Top of DATASET ENTRIES
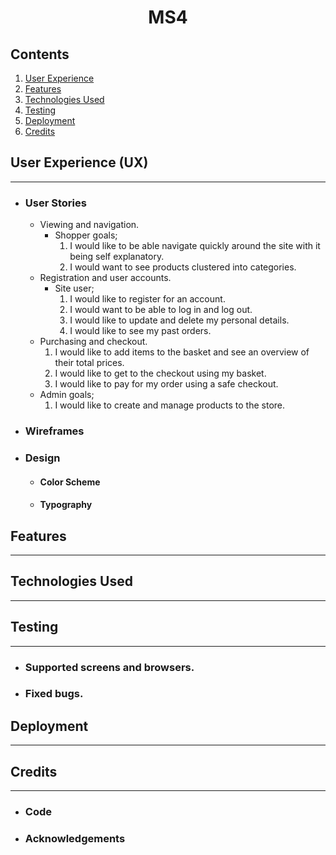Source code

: <h1 align="center">MS4</h1>

## Contents
1. [User Experience](#user-experience-ux)
2. [Features](#features)
3. [Technologies Used](#technologies-used)
4. [Testing](#testing)
5. [Deployment](#deployment)
6. [Credits](#credits)


## User Experience (UX)
***
- ### User Stories
    * Viewing and navigation.
        * Shopper goals;
            1. I would like to be able navigate quickly around the site with it being self explanatory.
            2. I would want to see products clustered into categories.
    * Registration and user accounts.
        * Site user;
            1. I would like to register for an account.
            2. I would want to be able to log in and log out.
            3. I would like to update and delete my personal details.
            4. I would like to see my past orders.
    * Purchasing and checkout.
        1. I would like to add items to the basket and see an overview of their total prices.
        2. I would like to get to the checkout using my basket.
        3. I would like to pay for my order using a safe checkout.
    * Admin goals;
        1. I would like to create and manage products to the store.
        

- ### Wireframes

- ### Design
    - #### Color Scheme
        
    - #### Typography

## Features
***

## Technologies Used
***

## Testing
***

* ### Supported screens and browsers.


* ### Fixed bugs.

## Deployment
***

## Credits
***
 - ### Code

 - ### Acknowledgements
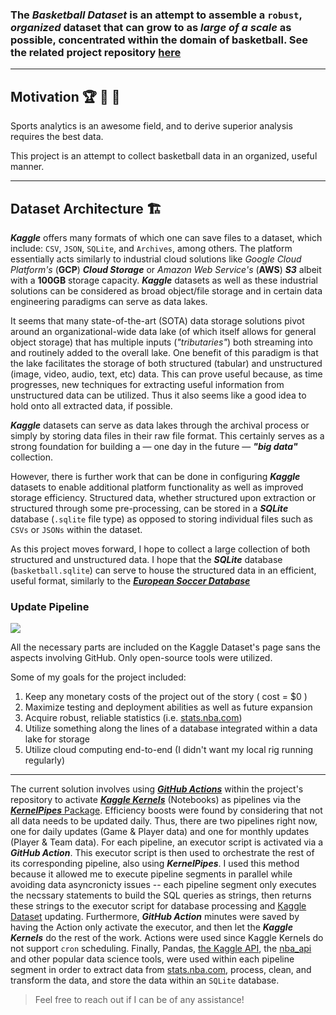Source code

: ### The ***Basketball Dataset*** is an attempt to assemble a `robust`, *organized* dataset that can grow to as ***large of a scale*** as possible, concentrated within the domain of basketball. See the related project repository [**here**](https://github.com/wyattowalsh/sports-analytics/tree/main/basketball)

---

## Motivation 🏆 🥇 💪 

Sports analytics is an awesome field, and to derive superior analysis requires the best data. 

This project is an attempt to collect basketball data in an organized, useful manner.

---

## Dataset Architecture 🏗

***Kaggle*** offers many formats of which one can save files to a dataset, which include: `CSV`, `JSON`, `SQLite`, and `Archives`, among others. The platform essentially acts similarly to industrial cloud solutions like *Google Cloud Platform's* (**GCP**) ***Cloud Storage*** or *Amazon Web Service's* (**AWS**) ***S3*** albeit with a **100GB** storage capacity. ***Kaggle*** datasets as well as these industrial solutions can be considered as broad object/file storage and in certain data engineering paradigms can serve as data lakes. 

It seems that many state-of-the-art (SOTA) data storage solutions pivot around an organizational-wide data lake (of which itself allows for general object storage) that has multiple inputs (*"tributaries"*) both streaming into and routinely added to the overall lake. One benefit of this paradigm is that the lake facilitates the storage of both structured (tabular) and unstructured (image, video, audio, text, etc) data. This can prove useful because, as time progresses, new techniques for extracting useful information from unstructured data can be utilized. Thus it also seems like a good idea to hold onto all extracted data, if possible. 

***Kaggle*** datasets can serve as data lakes through the archival process or simply by storing data files in their raw file format. This certainly serves as a strong foundation for building a — one day in the future — <b><i>"big data"</i></b> collection. 

However, there is further work that can be done in configuring ***Kaggle*** datasets to enable additional platform functionality as well as improved storage efficiency. Structured data, whether structured upon extraction or structured through some pre-processing, can be stored in a ***SQLite*** database (`.sqlite` file type) as opposed to storing individual files such as `CSVs` or `JSONs` within the dataset.

As this project moves forward, I hope to collect a large collection of both structured and unstructured data. I hope that the ***SQLite*** database (`basketball.sqlite`) can serve to house the structured data in an efficient, useful format, similarly to the [***European Soccer Database***](https://www.kaggle.com/hugomathien/soccer)

### Update Pipeline

![](https://i.ibb.co/hLNVBW2/Basketball-Dataset-Update-Pipelines-1.png)

All the necessary parts are included on the Kaggle Dataset's page sans the aspects involving GitHub. Only open-source tools were utilized.

Some of my goals for the project included: 
1. Keep any monetary costs of the project out of the story ( cost = $0 ) 
2. Maximize testing and deployment abilities as well as future expansion
3. Acquire robust, reliable statistics (i.e. [stats.nba.com](https://www.stats.nba.com))
4. Utilize something along the lines of a database integrated within a data lake for storage
5. Utilize cloud computing end-to-end (I didn't want my local rig running regularly)

---

The current solution involves using [***GitHub Actions***](https://docs.github.com/en/actions) within the project's repository to activate [***Kaggle Kernels***](https://www.kaggle.com/docs/notebooks) (Notebooks) as pipelines via the [***KernelPipes*** Package](https://github.com/neuml/kernelpipes). Efficiency boosts were found by considering that not all data needs to be updated daily. Thus, there are two pipelines right now, one for daily updates (Game & Player data) and one for monthly updates (Player & Team data). For each pipeline, an executor script is activated via a ***GitHub Action***. This executor script is then used to orchestrate the rest of its corresponding pipeline, also using ***KernelPipes***. I used this method because it allowed me to execute pipeline segments in parallel while avoiding data asyncronicty issues -- each pipeline segment only executes the necssary statements to build the SQL queries as strings, then returns these strings to the executor script for database processing and [Kaggle Dataset](https://www.kaggle.com/docs/datasets) updating. Furthermore, ***GitHub Action*** minutes were saved by having the Action only activate the executor, and then let the ***Kaggle Kernels*** do the rest of the work. Actions were used since Kaggle Kernels do not support `cron` scheduling. Finally, Pandas, [the Kaggle API](https://github.com/Kaggle/kaggle-api), the [nba_api](https://github.com/swar/nba_api) and other popular data science tools, were used within each pipeline segment in order to extract data from [stats.nba.com](https://www.stats.nba.com), process, clean, and transform the data, and store the data within an `SQLite` database.

> Feel free to reach out if I can be of any assistance!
Bottom of DATASET ENTRIES
* _ASSIGNED TASK_
If a line in the data contains the string "Experience", copy it.

* _RESULT BELOW_
1. [User Experience](#user-experience-ux)
## User Experience (UX)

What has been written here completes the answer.